**RECORDS TO PROCESS:**
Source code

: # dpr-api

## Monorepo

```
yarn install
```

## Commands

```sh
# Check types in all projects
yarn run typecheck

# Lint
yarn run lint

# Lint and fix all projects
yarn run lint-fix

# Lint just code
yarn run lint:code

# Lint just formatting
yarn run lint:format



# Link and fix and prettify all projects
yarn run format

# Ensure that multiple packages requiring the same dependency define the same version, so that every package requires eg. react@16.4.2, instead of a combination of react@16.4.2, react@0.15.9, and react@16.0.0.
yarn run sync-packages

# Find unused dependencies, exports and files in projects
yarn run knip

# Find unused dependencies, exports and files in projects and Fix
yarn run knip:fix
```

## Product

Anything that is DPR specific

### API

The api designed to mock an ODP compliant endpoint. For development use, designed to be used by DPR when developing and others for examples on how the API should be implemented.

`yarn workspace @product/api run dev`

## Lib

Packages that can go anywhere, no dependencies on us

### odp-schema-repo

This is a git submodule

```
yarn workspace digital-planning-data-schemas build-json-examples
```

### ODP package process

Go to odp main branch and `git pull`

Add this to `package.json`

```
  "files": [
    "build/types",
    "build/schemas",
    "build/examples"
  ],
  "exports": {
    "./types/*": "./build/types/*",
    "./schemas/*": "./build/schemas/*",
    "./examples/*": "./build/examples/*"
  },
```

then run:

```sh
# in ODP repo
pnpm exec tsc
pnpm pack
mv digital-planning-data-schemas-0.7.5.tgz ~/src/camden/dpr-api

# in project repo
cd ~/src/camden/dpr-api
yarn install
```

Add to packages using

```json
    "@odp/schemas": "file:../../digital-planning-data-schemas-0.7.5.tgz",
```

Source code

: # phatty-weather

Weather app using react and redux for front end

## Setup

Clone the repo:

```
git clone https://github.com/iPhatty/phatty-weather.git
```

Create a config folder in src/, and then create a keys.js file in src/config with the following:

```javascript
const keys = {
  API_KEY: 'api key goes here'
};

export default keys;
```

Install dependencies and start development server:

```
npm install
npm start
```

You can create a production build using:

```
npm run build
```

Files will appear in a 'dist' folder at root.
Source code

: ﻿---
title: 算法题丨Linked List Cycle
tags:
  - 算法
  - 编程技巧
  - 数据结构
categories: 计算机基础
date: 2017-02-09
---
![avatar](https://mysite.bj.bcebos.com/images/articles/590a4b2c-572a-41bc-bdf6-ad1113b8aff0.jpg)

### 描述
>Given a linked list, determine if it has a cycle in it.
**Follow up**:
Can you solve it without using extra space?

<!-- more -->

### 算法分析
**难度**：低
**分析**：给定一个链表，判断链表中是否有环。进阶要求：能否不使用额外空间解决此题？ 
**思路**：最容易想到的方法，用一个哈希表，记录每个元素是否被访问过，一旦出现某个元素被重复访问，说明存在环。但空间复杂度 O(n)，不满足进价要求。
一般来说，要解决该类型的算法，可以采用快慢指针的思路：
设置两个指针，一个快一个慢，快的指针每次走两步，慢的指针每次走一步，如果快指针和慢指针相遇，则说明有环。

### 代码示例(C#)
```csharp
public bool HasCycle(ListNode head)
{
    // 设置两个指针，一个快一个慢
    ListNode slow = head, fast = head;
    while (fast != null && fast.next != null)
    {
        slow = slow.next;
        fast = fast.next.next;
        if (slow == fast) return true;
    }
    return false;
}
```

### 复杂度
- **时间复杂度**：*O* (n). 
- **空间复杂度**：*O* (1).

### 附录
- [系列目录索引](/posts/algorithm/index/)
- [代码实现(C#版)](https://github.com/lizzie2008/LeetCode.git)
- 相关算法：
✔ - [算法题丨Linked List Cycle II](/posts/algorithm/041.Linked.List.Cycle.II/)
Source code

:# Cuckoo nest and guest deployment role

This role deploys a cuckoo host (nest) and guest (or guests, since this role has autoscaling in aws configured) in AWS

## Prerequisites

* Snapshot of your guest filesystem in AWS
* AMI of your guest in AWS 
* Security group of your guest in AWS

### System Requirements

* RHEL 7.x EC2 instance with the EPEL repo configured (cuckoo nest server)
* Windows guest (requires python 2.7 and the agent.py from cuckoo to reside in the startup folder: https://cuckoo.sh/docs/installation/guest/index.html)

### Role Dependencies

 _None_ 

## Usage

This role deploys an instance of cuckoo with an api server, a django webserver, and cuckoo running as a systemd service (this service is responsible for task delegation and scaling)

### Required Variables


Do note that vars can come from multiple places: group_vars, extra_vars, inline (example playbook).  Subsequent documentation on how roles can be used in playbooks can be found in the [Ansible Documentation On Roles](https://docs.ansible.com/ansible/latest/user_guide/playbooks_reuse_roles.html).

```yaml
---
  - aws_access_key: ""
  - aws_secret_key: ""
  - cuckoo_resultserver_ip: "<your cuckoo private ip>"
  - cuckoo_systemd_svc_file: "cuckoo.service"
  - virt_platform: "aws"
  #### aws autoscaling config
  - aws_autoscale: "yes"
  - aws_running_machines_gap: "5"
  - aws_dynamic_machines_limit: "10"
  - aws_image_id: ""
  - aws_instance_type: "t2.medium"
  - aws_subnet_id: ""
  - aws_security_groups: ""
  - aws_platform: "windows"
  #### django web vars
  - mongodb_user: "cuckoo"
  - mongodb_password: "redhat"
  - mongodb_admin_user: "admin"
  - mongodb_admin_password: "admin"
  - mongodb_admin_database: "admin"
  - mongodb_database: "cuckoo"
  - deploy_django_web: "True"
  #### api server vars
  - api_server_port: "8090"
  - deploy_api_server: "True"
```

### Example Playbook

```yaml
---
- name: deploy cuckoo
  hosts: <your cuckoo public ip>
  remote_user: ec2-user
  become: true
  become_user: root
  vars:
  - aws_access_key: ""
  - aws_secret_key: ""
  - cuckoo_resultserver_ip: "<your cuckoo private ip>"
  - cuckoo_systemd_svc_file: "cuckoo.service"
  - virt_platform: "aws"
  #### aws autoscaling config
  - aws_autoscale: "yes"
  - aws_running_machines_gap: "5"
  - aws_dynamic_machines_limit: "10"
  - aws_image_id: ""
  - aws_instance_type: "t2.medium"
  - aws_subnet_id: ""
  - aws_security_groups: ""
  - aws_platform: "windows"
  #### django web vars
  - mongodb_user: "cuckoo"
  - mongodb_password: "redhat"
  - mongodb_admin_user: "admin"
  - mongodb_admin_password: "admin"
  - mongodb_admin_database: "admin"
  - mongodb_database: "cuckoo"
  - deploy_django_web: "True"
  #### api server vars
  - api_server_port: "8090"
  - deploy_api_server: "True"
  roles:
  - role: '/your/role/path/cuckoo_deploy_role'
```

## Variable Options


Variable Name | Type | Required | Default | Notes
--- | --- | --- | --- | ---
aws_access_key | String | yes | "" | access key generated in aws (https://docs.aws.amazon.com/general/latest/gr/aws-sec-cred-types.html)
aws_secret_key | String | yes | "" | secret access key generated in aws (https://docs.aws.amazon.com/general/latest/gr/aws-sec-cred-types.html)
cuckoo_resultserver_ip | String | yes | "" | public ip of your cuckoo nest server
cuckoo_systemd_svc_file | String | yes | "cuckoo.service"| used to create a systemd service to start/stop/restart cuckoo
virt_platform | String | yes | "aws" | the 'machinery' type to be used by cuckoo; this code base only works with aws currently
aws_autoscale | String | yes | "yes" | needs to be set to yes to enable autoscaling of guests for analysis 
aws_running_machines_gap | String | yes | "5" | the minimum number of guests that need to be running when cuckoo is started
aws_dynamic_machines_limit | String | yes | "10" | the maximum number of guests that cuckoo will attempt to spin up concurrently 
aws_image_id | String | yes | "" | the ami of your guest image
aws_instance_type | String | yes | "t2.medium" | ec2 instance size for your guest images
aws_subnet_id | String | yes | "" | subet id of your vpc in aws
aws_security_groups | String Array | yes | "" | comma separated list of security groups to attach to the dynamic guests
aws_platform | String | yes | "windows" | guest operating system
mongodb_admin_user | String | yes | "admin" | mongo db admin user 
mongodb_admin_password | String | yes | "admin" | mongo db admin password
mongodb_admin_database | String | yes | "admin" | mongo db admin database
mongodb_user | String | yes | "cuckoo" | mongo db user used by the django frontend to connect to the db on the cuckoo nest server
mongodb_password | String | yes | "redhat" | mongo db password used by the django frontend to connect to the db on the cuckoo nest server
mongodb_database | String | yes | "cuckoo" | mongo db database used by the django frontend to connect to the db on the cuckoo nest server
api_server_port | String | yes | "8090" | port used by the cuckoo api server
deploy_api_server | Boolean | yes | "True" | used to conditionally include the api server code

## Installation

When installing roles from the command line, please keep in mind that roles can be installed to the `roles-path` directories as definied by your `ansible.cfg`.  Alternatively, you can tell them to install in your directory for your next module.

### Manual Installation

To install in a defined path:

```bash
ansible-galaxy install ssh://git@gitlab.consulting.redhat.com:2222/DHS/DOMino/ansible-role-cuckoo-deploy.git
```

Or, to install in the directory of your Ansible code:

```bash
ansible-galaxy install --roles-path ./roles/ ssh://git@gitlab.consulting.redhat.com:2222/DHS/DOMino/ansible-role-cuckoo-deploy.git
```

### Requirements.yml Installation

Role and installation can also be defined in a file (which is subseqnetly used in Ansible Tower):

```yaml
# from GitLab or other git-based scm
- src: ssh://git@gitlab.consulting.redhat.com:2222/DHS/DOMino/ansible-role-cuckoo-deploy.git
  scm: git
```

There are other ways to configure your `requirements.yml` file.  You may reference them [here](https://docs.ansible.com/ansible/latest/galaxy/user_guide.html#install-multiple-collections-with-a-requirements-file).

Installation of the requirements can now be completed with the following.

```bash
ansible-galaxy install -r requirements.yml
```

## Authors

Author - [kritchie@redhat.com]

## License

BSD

**DIRECTIONS FOR THIS TASK:**
Search the entries for the word "connect" and copy every line that holds it.

**EXERCISE RESPONSE:**
mongodb_user | String | yes | "cuckoo" | mongo db user used by the django frontend to connect to the db on the cuckoo nest server
mongodb_password | String | yes | "redhat" | mongo db password used by the django frontend to connect to the db on the cuckoo nest server
mongodb_database | String | yes | "cuckoo" | mongo db database used by the django frontend to connect to the db on the cuckoo nest server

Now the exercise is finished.